Friday, April 18, 2008

European Reaction to ABC Debate on April 16

"readers had left more than 12,300 comments on the ABC News website, most of them attacking the programme."

US network faces backlash after Democratic debate

The Guardian - London
April 17, 2008
David Nasaw

American television network ABC was accused of bias and triviality today in the wake of the latest debate between Democratic presidential candidates Hillary Clinton and Barack Obama.

American television viewers and media commentators lashed out at the network, decrying the format of the debate, which they complained amounted to a venue for the candidates to reiterate political attacks rather than delve into substantive policy disagreements.

The network was also criticised for a perceived slant against Illinois senator Barack Obama, particularly because moderator George Stephanopoulos worked in President Bill Clinton's White House as an adviser and aide.

By mid-morning today, readers had left more than 12,300 comments on the ABC News website, most of them attacking the programme.

"This debate should have been shown on E! or MTV," wrote one viewer named Dave_Gee.

"ABC was the obvious loser of last night's debate," wrote another, dubbed SFG07. "How shameful to operate from the gutter when there's so many important policy issues that could have been addressed. Your news team was appalling."

The network was lambasted for Stephanopoulos and co-moderator Charlie Gibson's focus for virtually the first half of the program on Obama's recent missteps and his association with his former pastor Jeremiah Wright.

After brief opening statements and a question about vice-presidential picks, Gibson leapt at Obama on comments he made at a San Francisco fundraiser earlier this month.

Obama described denizens of economically depressed small towns as "bitter" voters who "cling to guns or religion or antipathy to people who aren't like them or anti-immigrant sentiment or anti-trade sentiment as a way to explain their frustrations".

His rival, Senator Hillary Clinton, had spent the past several days attacking him on the remarks and seeking to portray Obama as an elitist and out of touch. In raising the remarks, Gibson was seen last night as creating an opening for Clinton once again to attack Obama.
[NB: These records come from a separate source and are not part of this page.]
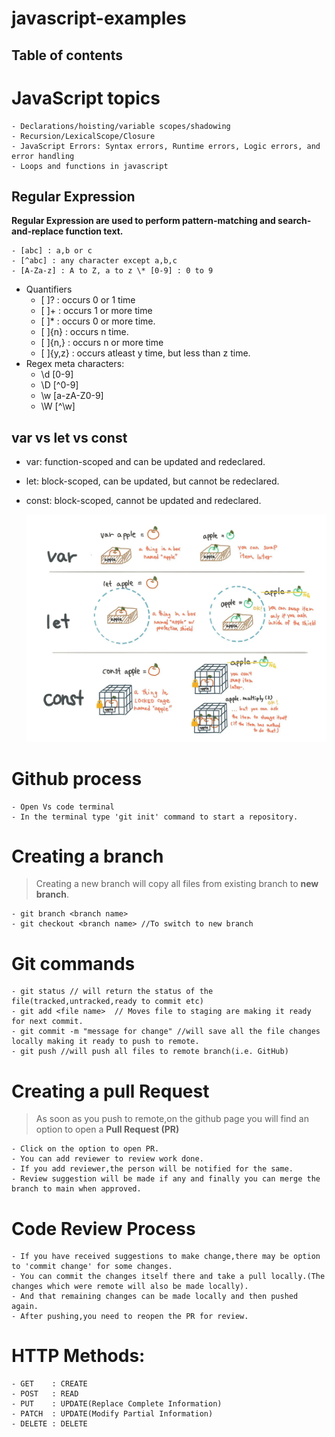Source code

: # javascript-examples

## Table of contents

# JavaScript topics

    - Declarations/hoisting/variable scopes/shadowing
    - Recursion/LexicalScope/Closure
    - JavaScript Errors: Syntax errors, Runtime errors, Logic errors, and error handling
    - Loops and functions in javascript

## Regular Expression

**Regular Expression are used to perform pattern-matching and search-and-replace function text.**

    - [abc] : a,b or c
    - [^abc] : any character except a,b,c
    - [A-Za-z] : A to Z, a to z \* [0-9] : 0 to 9

- Quantifiers
  - [ ]? : occurs 0 or 1 time
  - [ ]+ : occurs 1 or more time
  - [ ]\* : occurs 0 or more time.
  - [ ]{n} : occurs n time.
  - [ ]{n,} : occurs n or more time
  - [ ]{y,z} : occurs atleast y time, but less than z time.
- Regex meta characters:
  - \d [0-9]
  - \D [^0-9]
  - \w [a-zA-Z0-9]
  - \W [^\w]

## var vs let vs const

- var: function-scoped and can be updated and redeclared.

- let: block-scoped, can be updated, but cannot be redeclared.

- const: block-scoped, cannot be updated and redeclared.

  ![Alt text](image.png)

# Github process

    - Open Vs code terminal
    - In the terminal type 'git init' command to start a repository.

# Creating a branch

> Creating a new branch will copy all files from existing branch to **new branch**.

    - git branch <branch name>
    - git checkout <branch name> //To switch to new branch

# Git commands

    - git status // will return the status of the file(tracked,untracked,ready to commit etc)
    - git add <file name>  // Moves file to staging are making it ready for next commit.
    - git commit -m "message for change" //will save all the file changes locally making it ready to push to remote.
    - git push //will push all files to remote branch(i.e. GitHub)

# Creating a pull Request

> As soon as you push to remote,on the github page you will find an option to open a **Pull Request (PR)**

    - Click on the option to open PR.
    - You can add reviewer to review work done.
    - If you add reviewer,the person will be notified for the same.
    - Review suggestion will be made if any and finally you can merge the branch to main when approved.

# Code Review Process

    - If you have received suggestions to make change,there may be option to 'commit change' for some changes.
    - You can commit the changes itself there and take a pull locally.(The changes which were remote will also be made locally).
    - And that remaining changes can be made locally and then pushed again.
    - After pushing,you need to reopen the PR for review.

# HTTP Methods:

    - GET    : CREATE
    - POST   : READ
    - PUT    : UPDATE(Replace Complete Information)
    - PATCH  : UPDATE(Modify Partial Information)
    - DELETE : DELETE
She obliged.

Gibson then raised the Illinois senator's relationship with Wright, whose incendiary remarks on race relations in the US were seen by many as anti-American.

Obama has distanced himself from the Chicago preacher, and largely defused the matter with a well-received speech in Philadelphia last month.

A spokesman for media monitoring organisation Media Matters said the network missed an opportunity to "offer the American people a frank discussion of the issues that we all face and how these candidates plan on tackling them.

"Instead, those that tuned in saw a veteran news team clearly out of touch and more interested, frankly, in gaffes and gotchas than health care, the war in Iraq, and our failing economy," said the spokesman, Karl Frisch.

"For the first 52 minutes of the two-hour, commercial-crammed show, Gibson and Stephanopoulos dwelled entirely on specious and gossipy trivia that already has been hashed and rehashed, in the hope of getting the candidates to claw at one another over disputes that are no longer news," Washington Post television critic Tom Shales wrote this morning.


link to article

1 comment:

Anonymous said...

Look up astroturfing (in the political sense), and you'll find the mechanics of the debate reaction (nothing wrong with that btw but it is a political tactic - that is how the restrictionists inflated their opposition to the Dream Act and CIR too).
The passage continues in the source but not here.